* **Task objective**: In the records that follow, find the line with "the included tests!"; from there, retype every line exactly through the line with "all sensor values", which also belongs to the answer.
━━━━━ Data for analysis ━━━━━
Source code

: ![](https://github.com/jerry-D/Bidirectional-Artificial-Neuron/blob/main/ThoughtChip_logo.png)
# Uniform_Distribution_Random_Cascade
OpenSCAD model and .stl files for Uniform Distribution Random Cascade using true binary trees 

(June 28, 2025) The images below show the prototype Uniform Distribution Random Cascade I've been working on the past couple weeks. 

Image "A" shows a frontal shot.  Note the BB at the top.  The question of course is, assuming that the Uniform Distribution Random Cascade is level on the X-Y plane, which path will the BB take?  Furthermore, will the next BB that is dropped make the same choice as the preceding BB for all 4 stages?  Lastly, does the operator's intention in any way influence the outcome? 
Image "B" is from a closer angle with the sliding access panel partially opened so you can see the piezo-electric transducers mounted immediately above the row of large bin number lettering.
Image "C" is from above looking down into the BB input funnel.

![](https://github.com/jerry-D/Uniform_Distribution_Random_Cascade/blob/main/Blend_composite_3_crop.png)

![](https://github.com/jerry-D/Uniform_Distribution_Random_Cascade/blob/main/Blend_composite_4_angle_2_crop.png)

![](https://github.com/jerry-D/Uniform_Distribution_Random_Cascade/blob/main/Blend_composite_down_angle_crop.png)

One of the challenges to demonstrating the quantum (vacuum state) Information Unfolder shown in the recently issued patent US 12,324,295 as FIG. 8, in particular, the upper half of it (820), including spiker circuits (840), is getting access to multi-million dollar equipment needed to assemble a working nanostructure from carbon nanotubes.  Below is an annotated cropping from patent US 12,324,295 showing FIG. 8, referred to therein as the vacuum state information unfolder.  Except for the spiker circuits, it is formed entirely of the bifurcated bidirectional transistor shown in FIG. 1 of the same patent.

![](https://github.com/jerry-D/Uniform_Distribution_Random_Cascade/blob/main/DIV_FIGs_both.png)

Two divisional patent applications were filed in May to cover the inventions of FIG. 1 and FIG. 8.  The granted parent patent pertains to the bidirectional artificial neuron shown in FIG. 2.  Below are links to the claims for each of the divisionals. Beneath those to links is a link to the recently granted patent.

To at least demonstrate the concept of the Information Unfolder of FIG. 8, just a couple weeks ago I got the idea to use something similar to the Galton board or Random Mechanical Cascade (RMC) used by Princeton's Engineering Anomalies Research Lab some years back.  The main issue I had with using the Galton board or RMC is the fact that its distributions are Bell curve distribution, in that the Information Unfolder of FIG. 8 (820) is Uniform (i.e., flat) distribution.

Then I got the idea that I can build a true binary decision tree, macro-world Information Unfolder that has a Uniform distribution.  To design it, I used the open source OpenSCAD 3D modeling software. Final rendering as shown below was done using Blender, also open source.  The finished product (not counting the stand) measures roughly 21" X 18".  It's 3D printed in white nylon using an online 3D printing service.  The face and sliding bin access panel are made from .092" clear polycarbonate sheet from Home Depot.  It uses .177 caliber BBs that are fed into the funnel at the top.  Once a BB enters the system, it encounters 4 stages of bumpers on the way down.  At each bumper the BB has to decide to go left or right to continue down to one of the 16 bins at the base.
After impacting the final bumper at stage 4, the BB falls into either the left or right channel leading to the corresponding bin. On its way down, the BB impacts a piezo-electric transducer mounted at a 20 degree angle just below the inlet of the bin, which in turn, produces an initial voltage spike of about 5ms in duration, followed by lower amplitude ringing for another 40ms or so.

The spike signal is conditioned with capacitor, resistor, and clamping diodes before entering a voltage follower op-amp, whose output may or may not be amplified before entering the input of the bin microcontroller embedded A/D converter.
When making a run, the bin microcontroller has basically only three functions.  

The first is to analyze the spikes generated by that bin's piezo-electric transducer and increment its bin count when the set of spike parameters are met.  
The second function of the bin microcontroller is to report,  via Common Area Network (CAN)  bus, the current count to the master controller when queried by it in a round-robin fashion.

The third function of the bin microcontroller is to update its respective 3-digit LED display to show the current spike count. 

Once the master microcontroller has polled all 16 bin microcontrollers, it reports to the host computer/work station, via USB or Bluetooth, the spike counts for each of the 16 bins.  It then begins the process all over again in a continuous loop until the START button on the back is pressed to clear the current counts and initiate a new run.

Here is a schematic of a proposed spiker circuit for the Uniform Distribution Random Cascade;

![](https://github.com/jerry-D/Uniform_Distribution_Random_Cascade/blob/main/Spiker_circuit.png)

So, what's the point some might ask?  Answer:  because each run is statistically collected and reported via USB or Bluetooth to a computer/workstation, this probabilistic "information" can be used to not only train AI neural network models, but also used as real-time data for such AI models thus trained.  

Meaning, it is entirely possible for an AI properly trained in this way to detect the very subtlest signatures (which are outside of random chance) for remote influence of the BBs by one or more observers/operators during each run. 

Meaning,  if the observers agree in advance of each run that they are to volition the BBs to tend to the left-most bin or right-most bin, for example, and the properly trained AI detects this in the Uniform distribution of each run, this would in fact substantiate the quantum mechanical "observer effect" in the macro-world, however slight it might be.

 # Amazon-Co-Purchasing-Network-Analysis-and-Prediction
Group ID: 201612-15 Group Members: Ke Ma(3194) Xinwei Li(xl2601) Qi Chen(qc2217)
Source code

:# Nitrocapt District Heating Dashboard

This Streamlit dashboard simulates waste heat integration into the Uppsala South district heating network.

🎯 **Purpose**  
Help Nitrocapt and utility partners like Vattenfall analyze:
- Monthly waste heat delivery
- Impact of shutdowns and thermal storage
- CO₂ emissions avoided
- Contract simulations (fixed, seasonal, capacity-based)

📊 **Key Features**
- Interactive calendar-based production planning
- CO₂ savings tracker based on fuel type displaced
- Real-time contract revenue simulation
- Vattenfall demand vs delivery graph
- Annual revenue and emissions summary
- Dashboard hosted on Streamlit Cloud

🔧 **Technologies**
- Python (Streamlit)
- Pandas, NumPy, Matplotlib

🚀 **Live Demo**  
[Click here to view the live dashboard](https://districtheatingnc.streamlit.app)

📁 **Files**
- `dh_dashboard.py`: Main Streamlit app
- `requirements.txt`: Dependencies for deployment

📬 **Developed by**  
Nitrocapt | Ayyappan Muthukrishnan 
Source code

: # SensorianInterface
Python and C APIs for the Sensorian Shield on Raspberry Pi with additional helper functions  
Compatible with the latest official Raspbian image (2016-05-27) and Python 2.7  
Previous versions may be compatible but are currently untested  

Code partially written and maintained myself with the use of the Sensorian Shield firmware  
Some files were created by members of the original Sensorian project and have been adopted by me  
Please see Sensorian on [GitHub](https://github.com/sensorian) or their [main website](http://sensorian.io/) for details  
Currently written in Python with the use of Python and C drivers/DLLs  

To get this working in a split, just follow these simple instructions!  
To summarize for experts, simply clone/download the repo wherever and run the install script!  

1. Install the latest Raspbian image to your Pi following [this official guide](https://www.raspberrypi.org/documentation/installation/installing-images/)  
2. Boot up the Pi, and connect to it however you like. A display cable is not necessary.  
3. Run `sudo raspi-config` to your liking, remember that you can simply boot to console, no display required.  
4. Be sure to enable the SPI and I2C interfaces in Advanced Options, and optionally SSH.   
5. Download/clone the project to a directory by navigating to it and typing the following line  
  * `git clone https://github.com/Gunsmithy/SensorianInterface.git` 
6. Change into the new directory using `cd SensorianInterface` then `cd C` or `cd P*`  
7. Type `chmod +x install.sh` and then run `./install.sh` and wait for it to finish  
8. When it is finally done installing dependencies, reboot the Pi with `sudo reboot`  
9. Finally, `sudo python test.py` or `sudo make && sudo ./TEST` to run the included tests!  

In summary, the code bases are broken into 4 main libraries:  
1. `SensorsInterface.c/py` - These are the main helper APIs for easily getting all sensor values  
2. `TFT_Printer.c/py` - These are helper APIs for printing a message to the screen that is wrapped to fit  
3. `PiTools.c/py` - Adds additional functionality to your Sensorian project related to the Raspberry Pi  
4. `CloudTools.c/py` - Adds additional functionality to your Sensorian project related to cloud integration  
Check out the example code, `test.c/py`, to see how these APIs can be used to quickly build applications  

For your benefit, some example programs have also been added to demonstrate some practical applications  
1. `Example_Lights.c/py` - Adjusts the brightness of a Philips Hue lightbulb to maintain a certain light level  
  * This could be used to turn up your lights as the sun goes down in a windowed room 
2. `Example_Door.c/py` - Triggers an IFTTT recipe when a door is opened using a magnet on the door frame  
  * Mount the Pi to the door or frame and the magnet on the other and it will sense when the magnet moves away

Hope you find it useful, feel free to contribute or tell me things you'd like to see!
━━━━━
* **Exercise output**:
9. Finally, `sudo python test.py` or `sudo make && sudo ./TEST` to run the included tests!  

In summary, the code bases are broken into 4 main libraries:  
1. `SensorsInterface.c/py` - These are the main helper APIs for easily getting all sensor values  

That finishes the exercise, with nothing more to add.